The Covid-19 pandemic has shone a spotlight on mental health and wellbeing in the workplace, with employers being particularly concerned about the impact of working from home on their employees’ health. In our Shifting attitudes to flexible working – six months on research published in August 2020, which surveyed 500 HR decision makers, concerns about the negative impact on employee wellbeing came up in the top four challenges that businesses face if employees work from home either all or most of the time.
In our experience, employers are offering more mental health support as a result of the pandemic. This is supported by a study carried out by the Reward and Employee Benefits Association in May 2020, in association with Unmind, with nine in 10 respondents stating they were offering more mental health support as a result of Covid-19.

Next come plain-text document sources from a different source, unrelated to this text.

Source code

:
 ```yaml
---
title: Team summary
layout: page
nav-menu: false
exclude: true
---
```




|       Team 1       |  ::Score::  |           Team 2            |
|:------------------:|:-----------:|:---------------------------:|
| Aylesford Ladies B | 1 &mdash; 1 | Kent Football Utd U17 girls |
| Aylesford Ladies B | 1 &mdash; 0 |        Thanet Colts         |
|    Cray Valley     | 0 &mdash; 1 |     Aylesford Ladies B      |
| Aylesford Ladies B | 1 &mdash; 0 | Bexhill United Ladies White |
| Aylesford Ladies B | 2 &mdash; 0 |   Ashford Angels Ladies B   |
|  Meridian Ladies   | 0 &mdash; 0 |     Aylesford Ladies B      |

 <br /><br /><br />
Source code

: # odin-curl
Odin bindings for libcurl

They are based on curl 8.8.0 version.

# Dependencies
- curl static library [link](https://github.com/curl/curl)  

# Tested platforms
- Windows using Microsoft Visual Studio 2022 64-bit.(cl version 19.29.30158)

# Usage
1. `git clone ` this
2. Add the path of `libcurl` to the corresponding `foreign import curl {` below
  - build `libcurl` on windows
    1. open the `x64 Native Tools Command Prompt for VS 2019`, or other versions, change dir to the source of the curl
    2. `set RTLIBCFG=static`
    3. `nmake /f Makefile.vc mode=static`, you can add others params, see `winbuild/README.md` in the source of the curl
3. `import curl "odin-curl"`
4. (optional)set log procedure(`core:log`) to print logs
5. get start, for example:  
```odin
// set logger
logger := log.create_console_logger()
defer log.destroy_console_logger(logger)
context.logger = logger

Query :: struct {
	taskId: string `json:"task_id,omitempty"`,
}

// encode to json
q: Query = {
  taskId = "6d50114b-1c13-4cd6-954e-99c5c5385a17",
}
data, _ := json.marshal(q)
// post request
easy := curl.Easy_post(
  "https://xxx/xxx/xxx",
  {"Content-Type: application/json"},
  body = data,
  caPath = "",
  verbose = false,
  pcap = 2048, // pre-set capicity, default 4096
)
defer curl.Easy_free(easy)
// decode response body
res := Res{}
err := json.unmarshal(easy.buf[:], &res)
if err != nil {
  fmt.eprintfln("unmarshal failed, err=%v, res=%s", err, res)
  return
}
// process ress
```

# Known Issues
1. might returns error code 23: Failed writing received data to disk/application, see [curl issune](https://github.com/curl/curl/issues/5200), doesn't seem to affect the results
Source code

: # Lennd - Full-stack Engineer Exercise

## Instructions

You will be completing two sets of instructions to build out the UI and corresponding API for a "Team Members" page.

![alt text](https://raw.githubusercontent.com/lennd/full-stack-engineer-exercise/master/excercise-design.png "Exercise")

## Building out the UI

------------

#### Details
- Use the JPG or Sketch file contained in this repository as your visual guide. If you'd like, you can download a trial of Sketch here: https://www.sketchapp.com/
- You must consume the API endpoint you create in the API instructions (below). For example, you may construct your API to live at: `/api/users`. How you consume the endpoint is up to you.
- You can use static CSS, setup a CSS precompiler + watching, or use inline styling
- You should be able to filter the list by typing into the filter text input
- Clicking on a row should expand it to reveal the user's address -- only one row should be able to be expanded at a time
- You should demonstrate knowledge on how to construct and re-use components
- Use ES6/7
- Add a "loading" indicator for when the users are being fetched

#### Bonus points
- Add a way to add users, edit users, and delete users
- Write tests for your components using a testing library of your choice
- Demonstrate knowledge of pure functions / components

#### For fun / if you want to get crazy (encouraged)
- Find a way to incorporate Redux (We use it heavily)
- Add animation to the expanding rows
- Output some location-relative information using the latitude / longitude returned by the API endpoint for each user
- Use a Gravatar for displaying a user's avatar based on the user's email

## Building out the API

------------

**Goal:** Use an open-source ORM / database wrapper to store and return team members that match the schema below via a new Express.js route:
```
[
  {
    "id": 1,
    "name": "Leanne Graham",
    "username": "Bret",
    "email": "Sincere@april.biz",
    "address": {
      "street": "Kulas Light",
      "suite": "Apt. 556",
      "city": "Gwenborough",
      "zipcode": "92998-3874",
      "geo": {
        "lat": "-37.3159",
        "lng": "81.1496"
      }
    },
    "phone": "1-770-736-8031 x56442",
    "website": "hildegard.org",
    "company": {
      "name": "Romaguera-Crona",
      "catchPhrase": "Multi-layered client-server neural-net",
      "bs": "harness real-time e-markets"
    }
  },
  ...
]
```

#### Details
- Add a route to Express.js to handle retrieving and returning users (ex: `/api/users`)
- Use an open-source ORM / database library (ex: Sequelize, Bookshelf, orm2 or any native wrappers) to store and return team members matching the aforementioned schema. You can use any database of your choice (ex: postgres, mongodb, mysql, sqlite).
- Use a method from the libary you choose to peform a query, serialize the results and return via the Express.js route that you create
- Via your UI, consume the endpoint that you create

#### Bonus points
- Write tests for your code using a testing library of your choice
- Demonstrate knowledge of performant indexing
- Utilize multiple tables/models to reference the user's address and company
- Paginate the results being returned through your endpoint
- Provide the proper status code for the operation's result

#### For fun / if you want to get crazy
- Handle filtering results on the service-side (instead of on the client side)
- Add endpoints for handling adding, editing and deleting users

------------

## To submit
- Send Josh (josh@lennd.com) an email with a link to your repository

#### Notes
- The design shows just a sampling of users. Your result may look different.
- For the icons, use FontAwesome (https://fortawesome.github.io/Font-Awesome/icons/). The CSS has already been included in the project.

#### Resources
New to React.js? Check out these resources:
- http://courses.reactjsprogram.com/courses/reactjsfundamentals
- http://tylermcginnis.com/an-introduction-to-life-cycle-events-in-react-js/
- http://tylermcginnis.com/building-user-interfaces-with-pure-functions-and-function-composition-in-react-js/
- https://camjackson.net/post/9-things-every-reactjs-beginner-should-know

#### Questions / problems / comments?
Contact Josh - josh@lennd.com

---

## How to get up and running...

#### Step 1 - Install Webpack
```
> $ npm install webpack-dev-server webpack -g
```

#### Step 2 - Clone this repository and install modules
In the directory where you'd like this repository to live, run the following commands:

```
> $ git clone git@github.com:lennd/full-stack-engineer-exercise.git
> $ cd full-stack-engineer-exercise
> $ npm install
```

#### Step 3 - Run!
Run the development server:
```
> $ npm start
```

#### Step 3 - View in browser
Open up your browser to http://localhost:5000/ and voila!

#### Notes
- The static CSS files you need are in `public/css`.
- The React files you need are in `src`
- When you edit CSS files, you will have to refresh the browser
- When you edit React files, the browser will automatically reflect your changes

Employers have focused on their virtual wellbeing offering as more employees have been working from home. This has included sessions on resilience and mindfulness, online yoga and exercise classes, access to wellbeing apps, free counselling sessions, and digital GP appointments. Employers have also looked at ways of how to successfully engage with employees who are working remotely by holding virtual coffee breaks and team socials, and putting in place buddy systems. Successful engagement is crucial as it is harder for employers to spot signs of mental ill-health among their employees if they are working remotely.
With many businesses looking at increasing flexibility around working from home in the long term, it will be even more important that businesses continue to offer structured wellbeing support while engendering an open culture where employees can find support for mental health issues at an early stage.